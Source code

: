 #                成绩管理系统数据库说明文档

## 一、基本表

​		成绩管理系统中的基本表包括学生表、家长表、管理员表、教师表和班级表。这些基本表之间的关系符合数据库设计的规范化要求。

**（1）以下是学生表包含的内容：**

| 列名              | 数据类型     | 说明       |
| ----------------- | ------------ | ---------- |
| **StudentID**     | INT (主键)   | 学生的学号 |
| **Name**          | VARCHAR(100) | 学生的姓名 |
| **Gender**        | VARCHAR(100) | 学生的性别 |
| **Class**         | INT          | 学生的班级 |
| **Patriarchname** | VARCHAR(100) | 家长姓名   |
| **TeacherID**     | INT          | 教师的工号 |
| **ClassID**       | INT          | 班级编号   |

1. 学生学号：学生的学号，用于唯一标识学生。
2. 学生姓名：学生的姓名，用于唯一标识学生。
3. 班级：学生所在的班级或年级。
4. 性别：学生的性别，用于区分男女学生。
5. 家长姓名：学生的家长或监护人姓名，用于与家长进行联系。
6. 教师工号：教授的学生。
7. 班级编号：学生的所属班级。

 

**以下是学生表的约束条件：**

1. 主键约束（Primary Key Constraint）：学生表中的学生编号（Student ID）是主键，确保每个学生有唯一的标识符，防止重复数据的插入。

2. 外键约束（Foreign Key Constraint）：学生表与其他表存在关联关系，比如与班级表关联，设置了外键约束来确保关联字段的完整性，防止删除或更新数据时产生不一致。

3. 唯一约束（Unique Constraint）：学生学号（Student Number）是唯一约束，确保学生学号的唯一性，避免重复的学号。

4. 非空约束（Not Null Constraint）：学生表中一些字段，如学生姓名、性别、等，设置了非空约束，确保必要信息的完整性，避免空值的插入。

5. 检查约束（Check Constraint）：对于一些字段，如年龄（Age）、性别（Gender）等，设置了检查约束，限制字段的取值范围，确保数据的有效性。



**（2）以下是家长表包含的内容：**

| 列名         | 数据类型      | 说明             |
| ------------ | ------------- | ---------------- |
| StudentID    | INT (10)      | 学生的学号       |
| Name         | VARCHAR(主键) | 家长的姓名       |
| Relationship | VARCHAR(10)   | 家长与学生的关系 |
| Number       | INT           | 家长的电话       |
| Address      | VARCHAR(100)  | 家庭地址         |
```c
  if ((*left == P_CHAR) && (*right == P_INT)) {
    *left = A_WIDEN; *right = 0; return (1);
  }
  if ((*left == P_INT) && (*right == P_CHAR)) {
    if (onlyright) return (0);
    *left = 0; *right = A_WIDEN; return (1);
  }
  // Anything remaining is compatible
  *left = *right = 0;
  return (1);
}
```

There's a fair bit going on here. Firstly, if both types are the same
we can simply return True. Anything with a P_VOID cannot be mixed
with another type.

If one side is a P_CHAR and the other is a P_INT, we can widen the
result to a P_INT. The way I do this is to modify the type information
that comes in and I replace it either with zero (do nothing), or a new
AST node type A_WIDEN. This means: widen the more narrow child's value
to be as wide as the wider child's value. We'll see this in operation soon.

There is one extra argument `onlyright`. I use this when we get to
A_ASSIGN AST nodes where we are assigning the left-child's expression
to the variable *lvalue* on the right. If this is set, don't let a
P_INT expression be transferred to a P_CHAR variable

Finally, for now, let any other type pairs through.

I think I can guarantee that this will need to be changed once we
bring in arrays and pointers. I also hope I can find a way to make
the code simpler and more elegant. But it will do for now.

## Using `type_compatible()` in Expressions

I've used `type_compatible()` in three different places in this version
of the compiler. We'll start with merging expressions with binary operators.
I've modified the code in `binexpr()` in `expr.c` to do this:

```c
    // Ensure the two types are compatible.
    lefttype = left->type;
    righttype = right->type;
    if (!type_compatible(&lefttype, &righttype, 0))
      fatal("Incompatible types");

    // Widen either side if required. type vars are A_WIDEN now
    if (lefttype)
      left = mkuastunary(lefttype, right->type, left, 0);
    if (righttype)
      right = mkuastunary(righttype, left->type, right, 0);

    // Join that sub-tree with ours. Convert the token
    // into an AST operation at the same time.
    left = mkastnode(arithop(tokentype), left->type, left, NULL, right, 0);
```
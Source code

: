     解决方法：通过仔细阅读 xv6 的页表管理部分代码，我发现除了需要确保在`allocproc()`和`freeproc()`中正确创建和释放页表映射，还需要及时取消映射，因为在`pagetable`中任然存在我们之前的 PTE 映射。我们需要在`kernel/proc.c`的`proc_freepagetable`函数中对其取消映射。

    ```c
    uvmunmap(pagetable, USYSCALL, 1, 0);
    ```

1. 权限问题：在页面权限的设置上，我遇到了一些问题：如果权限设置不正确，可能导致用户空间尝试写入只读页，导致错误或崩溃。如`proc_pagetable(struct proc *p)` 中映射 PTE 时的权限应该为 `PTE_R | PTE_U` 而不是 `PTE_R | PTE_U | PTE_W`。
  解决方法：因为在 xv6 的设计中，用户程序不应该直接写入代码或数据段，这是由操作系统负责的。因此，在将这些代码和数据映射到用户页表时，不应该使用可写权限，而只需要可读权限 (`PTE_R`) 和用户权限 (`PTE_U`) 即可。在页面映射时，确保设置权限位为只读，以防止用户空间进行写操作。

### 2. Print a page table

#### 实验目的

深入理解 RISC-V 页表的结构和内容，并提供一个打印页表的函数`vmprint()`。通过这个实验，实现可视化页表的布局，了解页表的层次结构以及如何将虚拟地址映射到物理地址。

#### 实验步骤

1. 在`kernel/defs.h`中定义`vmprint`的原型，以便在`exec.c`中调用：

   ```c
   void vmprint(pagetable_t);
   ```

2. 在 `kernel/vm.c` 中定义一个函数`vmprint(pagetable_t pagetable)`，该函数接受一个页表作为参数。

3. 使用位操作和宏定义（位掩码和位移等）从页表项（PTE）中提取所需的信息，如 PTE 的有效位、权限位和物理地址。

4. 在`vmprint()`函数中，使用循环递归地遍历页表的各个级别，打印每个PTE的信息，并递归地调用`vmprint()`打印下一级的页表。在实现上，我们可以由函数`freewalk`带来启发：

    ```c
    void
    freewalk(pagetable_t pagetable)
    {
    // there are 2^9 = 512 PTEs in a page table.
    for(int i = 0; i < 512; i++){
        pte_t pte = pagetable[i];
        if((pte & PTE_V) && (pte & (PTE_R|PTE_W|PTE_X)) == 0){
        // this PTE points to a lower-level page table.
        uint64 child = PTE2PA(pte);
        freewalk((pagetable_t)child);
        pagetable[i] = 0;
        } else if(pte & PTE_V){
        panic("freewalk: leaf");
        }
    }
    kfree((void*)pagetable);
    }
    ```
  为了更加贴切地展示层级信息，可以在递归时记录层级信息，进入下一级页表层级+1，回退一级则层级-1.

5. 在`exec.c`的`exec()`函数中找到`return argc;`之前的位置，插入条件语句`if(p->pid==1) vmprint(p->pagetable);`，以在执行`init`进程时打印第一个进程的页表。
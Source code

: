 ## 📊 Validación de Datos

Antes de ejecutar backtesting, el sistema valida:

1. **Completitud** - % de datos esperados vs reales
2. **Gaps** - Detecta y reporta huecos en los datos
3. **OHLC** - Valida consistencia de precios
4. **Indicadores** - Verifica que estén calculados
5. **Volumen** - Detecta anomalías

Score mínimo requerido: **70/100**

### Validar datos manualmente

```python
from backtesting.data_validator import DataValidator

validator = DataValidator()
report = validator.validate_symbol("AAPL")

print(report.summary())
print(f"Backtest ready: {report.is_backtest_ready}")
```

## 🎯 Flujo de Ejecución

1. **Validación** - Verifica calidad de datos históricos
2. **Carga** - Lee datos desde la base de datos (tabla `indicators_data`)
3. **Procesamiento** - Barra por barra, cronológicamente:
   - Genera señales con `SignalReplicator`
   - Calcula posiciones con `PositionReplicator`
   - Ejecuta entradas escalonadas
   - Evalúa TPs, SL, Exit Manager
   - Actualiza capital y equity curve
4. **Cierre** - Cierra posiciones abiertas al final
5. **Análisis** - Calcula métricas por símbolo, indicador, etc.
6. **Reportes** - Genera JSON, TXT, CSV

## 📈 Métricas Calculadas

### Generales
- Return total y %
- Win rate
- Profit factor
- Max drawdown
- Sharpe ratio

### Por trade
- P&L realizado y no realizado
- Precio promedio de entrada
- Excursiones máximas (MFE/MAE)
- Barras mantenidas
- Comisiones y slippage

• [EXERCISE OBJECTIVE]: Set down only the lines above that fall between the line holding "为了更加贴切地展示层级信息，" and the line holding "4. **Indicadores** - Verifica", inclusive, keeping each exact.

• [RESPONSE AREA]:
  为了更加贴切地展示层级信息，可以在递归时记录层级信息，进入下一级页表层级+1，回退一级则层级-1.

5. 在`exec.c`的`exec()`函数中找到`return argc;`之前的位置，插入条件语句`if(p->pid==1) vmprint(p->pagetable);`，以在执行`init`进程时打印第一个进程的页表。
Source code

: ## 📊 Validación de Datos

Antes de ejecutar backtesting, el sistema valida:

1. **Completitud** - % de datos esperados vs reales
2. **Gaps** - Detecta y reporta huecos en los datos
3. **OHLC** - Valida consistencia de precios
4. **Indicadores** - Verifica que estén calculados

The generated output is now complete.